» **Your instructions**
Each line below is to be repeated exactly; any picture is to be left out.
-- Opening Marker --
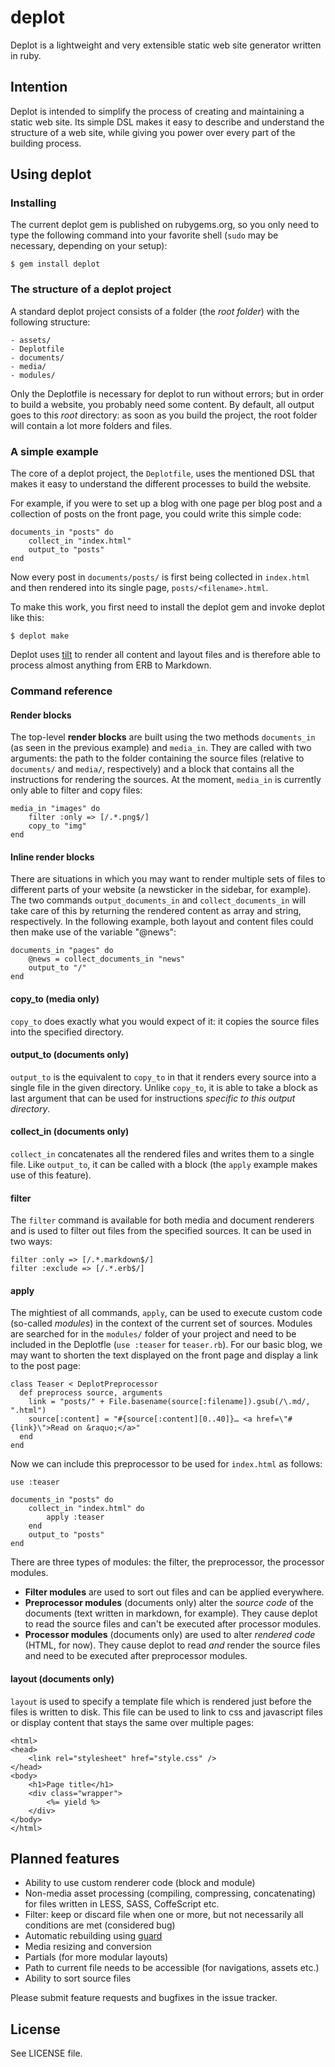 # deplot

Deplot is a lightweight and very extensible static web site generator written in ruby.

## Intention

Deplot is intended to simplify the process of creating and maintaining a static web site. Its simple DSL makes it easy to describe and understand the structure of a web site, while giving you power over every part of the building process.

## Using deplot

### Installing

The current deplot gem is published on rubygems.org, so you only need to type the following command into your favorite shell (`sudo` may be necessary, depending on your setup):

```
$ gem install deplot
```

### The structure of a deplot project

A standard deplot project consists of a folder (the *root folder*) with the following structure:

```
- assets/
- Deplotfile
- documents/
- media/
- modules/
```

Only the Deplotfile is necessary for deplot to run without errors; but in order to build a website, you probably need some content. By default, all output goes to this *root* directory: as soon as you build the project, the root folder will contain a lot more folders and files.

### A simple example

The core of a deplot project, the `Deplotfile`, uses the mentioned DSL that makes it easy to understand the different processes to build the website.

For example, if you were to set up a blog with one page per blog post and a collection of posts on the front page, you could write this simple code:

```
documents_in "posts" do
	collect_in "index.html"
	output_to "posts"
end
```

Now every post in `documents/posts/` is first being collected in `index.html` and then rendered into its single page, `posts/<filename>.html`.

To make this work, you first need to install the deplot gem and invoke deplot like this:

```
$ deplot make
```

Deplot uses [tilt][tilt] to render all content and layout files and is therefore able to process almost anything from ERB to Markdown.

### Command reference

#### Render blocks

The top-level **render blocks**  are built using the two methods `documents_in` (as seen in the previous example) and `media_in`. They are called with two arguments: the path to the folder containing the source files (relative to `documents/` and `media/`, respectively) and a block that contains all the instructions for rendering the sources. At the moment, `media_in` is currently only able to filter and copy files:

```
media_in "images" do
	filter :only => [/.*.png$/]
	copy_to "img"
end
```

#### Inline render blocks

There are situations in which you may want to render multiple sets of files to different parts of your website (a newsticker in the sidebar, for example). The two commands `output_documents_in` and `collect_documents_in` will take care of this by returning the rendered content as array and string, respectively. In the following example, both layout and content files could then make use of the variable "@news":

```
documents_in "pages" do
	@news = collect_documents_in "news"
	output_to "/"
end
```

#### copy_to (media only)

`copy_to` does exactly what you would expect of it: it copies the source files into the specified directory.

#### output_to (documents only)

`output_to` is the equivalent to `copy_to` in that it renders every source into a single file in the given directory. Unlike `copy_to`, it is able to take a block as last argument that can be used for instructions *specific to this output directory*.

#### collect_in (documents only)

`collect_in` concatenates all the rendered files and writes them to a single file. Like `output_to`, it can be called with a block (the `apply` example makes use of this feature).

#### filter

The `filter` command is available for both media and document renderers and is used to filter out files from the specified sources. It can be used in two ways:

```
filter :only => [/.*.markdown$/]
filter :exclude => [/.*.erb$/]
```

#### apply

The mightiest of all commands, `apply`, can be used to execute custom code (so-called *modules*) in the context of the current set of sources. Modules are searched for in the `modules/` folder of your project and need to be included in the Deplotfle (`use :teaser` for `teaser.rb`). For our basic blog, we may want to shorten the text displayed on the front page and display a link to the post page:

```
class Teaser < DeplotPreprocessor
  def preprocess source, arguments
    link = "posts/" + File.basename(source[:filename]).gsub(/\.md/, ".html")
    source[:content] = "#{source[:content][0..40]}… <a href=\"#{link}\">Read on &raquo;</a>"
  end
end
```

Now we can include this preprocessor to be used for `index.html` as follows:

```
use :teaser

documents_in "posts" do
	collect_in "index.html" do
		apply :teaser
	end
	output_to "posts"
end
```

There are three types of modules: the filter, the preprocessor, the processor modules.

* **Filter modules** are used to sort out files and can be applied everywhere.
* **Preprocessor modules** (documents only) alter the *source code* of the documents (text written in markdown, for example). They cause deplot to read the source files and can't be executed after processor modules.
* **Processor modules** (documents only) are used to alter *rendered code* (HTML, for now). They cause deplot to read *and* render the source files and need to be executed after preprocessor modules.

#### layout (documents only)

`layout` is used to specify a template file which is rendered just before the files is written to disk. This file can be used to link to css and javascript files or display content that stays the same over multiple pages:

```
<html>
<head>
	<link rel="stylesheet" href="style.css" />
</head>
<body>
	<h1>Page title</h1>
	<div class="wrapper">
		<%= yield %>
	</div>
</body>
</html>
```


## Planned features

* Ability to use custom renderer code (block and module)
* Non-media asset processing (compiling, compressing, concatenating) for files written in LESS, SASS, CoffeScript etc. 
* Filter: keep or discard file when one or more, but not necessarily all conditions are met (considered bug)
* Automatic rebuilding using [guard][guard]
* Media resizing and conversion
* Partials (for more modular layouts)
* Path to current file needs to be accessible (for navigations, assets etc.)
* Ability to sort source files

Please submit feature requests and bugfixes in the issue tracker.

## License

See LICENSE file.

[tilt]: https://github.com/rtomayko/ti
[guard]: https://github.com/guard/guardlt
-- Closing Marker --
» **Result for this task**
 # deplot

Deplot is a lightweight and very extensible static web site generator written in ruby.

## Intention

Deplot is intended to simplify the process of creating and maintaining a static web site. Its simple DSL makes it easy to describe and understand the structure of a web site, while giving you power over every part of the building process.

## Using deplot

### Installing

The current deplot gem is published on rubygems.org, so you only need to type the following command into your favorite shell (`sudo` may be necessary, depending on your setup):

```
$ gem install deplot
```

### The structure of a deplot project

A standard deplot project consists of a folder (the *root folder*) with the following structure:

```
- assets/
- Deplotfile
- documents/
- media/
- modules/
```

Only the Deplotfile is necessary for deplot to run without errors; but in order to build a website, you probably need some content. By default, all output goes to this *root* directory: as soon as you build the project, the root folder will contain a lot more folders and files.

### A simple example

The core of a deplot project, the `Deplotfile`, uses the mentioned DSL that makes it easy to understand the different processes to build the website.

For example, if you were to set up a blog with one page per blog post and a collection of posts on the front page, you could write this simple code:

```
documents_in "posts" do
	collect_in "index.html"
	output_to "posts"
end
```

Now every post in `documents/posts/` is first being collected in `index.html` and then rendered into its single page, `posts/<filename>.html`.

To make this work, you first need to install the deplot gem and invoke deplot like this:

```
$ deplot make
```

Deplot uses [tilt][tilt] to render all content and layout files and is therefore able to process almost anything from ERB to Markdown.

### Command reference

#### Render blocks

The top-level **render blocks**  are built using the two methods `documents_in` (as seen in the previous example) and `media_in`. They are called with two arguments: the path to the folder containing the source files (relative to `documents/` and `media/`, respectively) and a block that contains all the instructions for rendering the sources. At the moment, `media_in` is currently only able to filter and copy files:

```
media_in "images" do
	filter :only => [/.*.png$/]
	copy_to "img"
end
```

#### Inline render blocks

There are situations in which you may want to render multiple sets of files to different parts of your website (a newsticker in the sidebar, for example). The two commands `output_documents_in` and `collect_documents_in` will take care of this by returning the rendered content as array and string, respectively. In the following example, both layout and content files could then make use of the variable "@news":

```
documents_in "pages" do
	@news = collect_documents_in "news"
	output_to "/"
end
```

#### copy_to (media only)

`copy_to` does exactly what you would expect of it: it copies the source files into the specified directory.

#### output_to (documents only)

`output_to` is the equivalent to `copy_to` in that it renders every source into a single file in the given directory. Unlike `copy_to`, it is able to take a block as last argument that can be used for instructions *specific to this output directory*.

#### collect_in (documents only)

`collect_in` concatenates all the rendered files and writes them to a single file. Like `output_to`, it can be called with a block (the `apply` example makes use of this feature).

#### filter

The `filter` command is available for both media and document renderers and is used to filter out files from the specified sources. It can be used in two ways:

```
filter :only => [/.*.markdown$/]
filter :exclude => [/.*.erb$/]
```

#### apply

The mightiest of all commands, `apply`, can be used to execute custom code (so-called *modules*) in the context of the current set of sources. Modules are searched for in the `modules/` folder of your project and need to be included in the Deplotfle (`use :teaser` for `teaser.rb`). For our basic blog, we may want to shorten the text displayed on the front page and display a link to the post page:

```
class Teaser < DeplotPreprocessor
  def preprocess source, arguments
    link = "posts/" + File.basename(source[:filename]).gsub(/\.md/, ".html")
    source[:content] = "#{source[:content][0..40]}… <a href=\"#{link}\">Read on &raquo;</a>"
  end
end
```

Now we can include this preprocessor to be used for `index.html` as follows:

```
use :teaser

documents_in "posts" do
	collect_in "index.html" do
		apply :teaser
	end
	output_to "posts"
end
```

There are three types of modules: the filter, the preprocessor, the processor modules.

* **Filter modules** are used to sort out files and can be applied everywhere.
* **Preprocessor modules** (documents only) alter the *source code* of the documents (text written in markdown, for example). They cause deplot to read the source files and can't be executed after processor modules.
* **Processor modules** (documents only) are used to alter *rendered code* (HTML, for now). They cause deplot to read *and* render the source files and need to be executed after preprocessor modules.

#### layout (documents only)

`layout` is used to specify a template file which is rendered just before the files is written to disk. This file can be used to link to css and javascript files or display content that stays the same over multiple pages:

```
<html>
<head>
	<link rel="stylesheet" href="style.css" />
</head>
<body>
	<h1>Page title</h1>
	<div class="wrapper">
		<%= yield %>
	</div>
</body>
</html>
```


## Planned features

* Ability to use custom renderer code (block and module)
* Non-media asset processing (compiling, compressing, concatenating) for files written in LESS, SASS, CoffeScript etc. 
* Filter: keep or discard file when one or more, but not necessarily all conditions are met (considered bug)
* Automatic rebuilding using [guard][guard]
* Media resizing and conversion
* Partials (for more modular layouts)
* Path to current file needs to be accessible (for navigations, assets etc.)
* Ability to sort source files

Please submit feature requests and bugfixes in the issue tracker.

## License

See LICENSE file.

[tilt]: https://github.com/rtomayko/ti
[guard]: https://github.com/guard/guardlt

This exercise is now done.